Omar Sy: « Dans Knock, on parle de l’acceptation de l’autre »

Omar Sy rend-t-il les gens heureux rien qu’en souriant? Possible. Soixante ans après Louis Jouvet, il incarne docteur Knock dans un feel good movie.

Omar Sy, à l'affiche de Knock ©Isopix

On l’a vu exploser dans Intouchables. On l’a suivi dans Samba, Chocolat et dans ses aventures américaines (X-Men, Jurrasic World, Inferno). On le retrouve dans un total contre-emploi. Signé Lorraine Lévy, Knock est la quatrième adaptation cinématographique de la pièce de Jules Romains, la plus connue, avec Louis Jouvet, datant de 1951. Classique étudié à l’école, Knock focalise sur le talent manipulateur d’un médecin qui pense à ses patiens comme à des clients. Le film, qui s’affiche comme un remake et pas un copié-collé, dézingue le pessimisme de la version originale pour l’éclairer d’un regard neuf et positif grâce à un Omar Sy solaire et chaleureux. Rencontre parisienne avec celui que la réalisatrice décrit – sans surprises – comme “bosseur, généreux et plein d’empathie”.

Vous n’aviez donc jamais lu Knock, ni vu la pièce avant de tourner dans le film…

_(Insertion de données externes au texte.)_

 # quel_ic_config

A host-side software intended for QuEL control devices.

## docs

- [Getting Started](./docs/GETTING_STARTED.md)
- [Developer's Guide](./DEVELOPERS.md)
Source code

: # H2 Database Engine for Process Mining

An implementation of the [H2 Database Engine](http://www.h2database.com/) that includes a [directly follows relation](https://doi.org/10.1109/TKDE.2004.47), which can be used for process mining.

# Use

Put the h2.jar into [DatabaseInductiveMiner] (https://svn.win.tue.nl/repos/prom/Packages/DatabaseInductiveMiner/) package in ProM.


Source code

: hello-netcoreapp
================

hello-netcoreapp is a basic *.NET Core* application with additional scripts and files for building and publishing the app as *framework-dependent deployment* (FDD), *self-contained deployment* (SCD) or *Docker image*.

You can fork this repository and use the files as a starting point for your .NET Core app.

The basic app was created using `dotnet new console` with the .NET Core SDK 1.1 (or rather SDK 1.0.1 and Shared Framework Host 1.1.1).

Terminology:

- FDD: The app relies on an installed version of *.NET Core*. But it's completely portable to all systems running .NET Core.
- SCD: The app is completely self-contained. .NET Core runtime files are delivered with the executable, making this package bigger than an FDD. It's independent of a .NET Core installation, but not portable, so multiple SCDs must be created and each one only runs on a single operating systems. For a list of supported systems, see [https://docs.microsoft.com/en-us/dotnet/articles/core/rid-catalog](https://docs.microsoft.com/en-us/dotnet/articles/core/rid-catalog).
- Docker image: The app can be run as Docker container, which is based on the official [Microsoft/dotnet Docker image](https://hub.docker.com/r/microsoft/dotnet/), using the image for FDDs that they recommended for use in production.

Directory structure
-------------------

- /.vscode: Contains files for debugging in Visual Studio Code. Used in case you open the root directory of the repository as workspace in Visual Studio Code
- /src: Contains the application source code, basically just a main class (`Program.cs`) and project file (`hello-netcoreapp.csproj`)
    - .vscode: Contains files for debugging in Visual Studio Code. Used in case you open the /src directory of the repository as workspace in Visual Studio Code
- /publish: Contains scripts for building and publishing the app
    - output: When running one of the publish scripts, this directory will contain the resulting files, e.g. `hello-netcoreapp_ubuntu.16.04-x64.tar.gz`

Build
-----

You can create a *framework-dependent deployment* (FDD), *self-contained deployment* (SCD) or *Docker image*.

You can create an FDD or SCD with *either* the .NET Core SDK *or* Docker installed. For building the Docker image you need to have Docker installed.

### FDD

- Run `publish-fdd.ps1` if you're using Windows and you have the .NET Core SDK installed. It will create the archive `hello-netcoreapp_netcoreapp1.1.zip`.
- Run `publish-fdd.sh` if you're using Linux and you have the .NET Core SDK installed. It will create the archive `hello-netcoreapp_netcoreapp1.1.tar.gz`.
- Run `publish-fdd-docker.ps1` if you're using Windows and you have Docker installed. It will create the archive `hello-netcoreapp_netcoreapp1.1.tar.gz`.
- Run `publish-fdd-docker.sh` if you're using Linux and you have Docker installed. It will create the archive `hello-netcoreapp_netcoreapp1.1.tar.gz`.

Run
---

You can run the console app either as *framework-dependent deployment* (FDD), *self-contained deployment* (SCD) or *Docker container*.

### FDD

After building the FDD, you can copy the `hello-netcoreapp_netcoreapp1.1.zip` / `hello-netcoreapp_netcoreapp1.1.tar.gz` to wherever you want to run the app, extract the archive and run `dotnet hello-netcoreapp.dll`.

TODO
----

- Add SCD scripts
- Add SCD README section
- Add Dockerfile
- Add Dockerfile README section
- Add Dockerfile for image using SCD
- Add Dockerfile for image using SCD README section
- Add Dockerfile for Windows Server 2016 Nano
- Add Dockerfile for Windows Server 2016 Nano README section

OMAR SY – Non, ce n’était pas au programme de l’école où j’étais. Je connaissais quand même quelques répliques cultes sans savoir que ça venait de là, comme “Ça vous gratouille ou ça vous chatouille?” Mais comme la volonté de Lorraine Lévy était de faire complètement autre chose, j’ai abordé ce Knock comme n’importe quel autre film, car c’était le seul moyen de s’affranchir de la pièce originale. Il n’était pas question de mettre dans ces répliques-là le poids du passé sinon cela aurait donné un film en rapport à Louis Jouvet. Or, on ne touche pas au jeu de Louis Jouvet, car c’est presque sacré.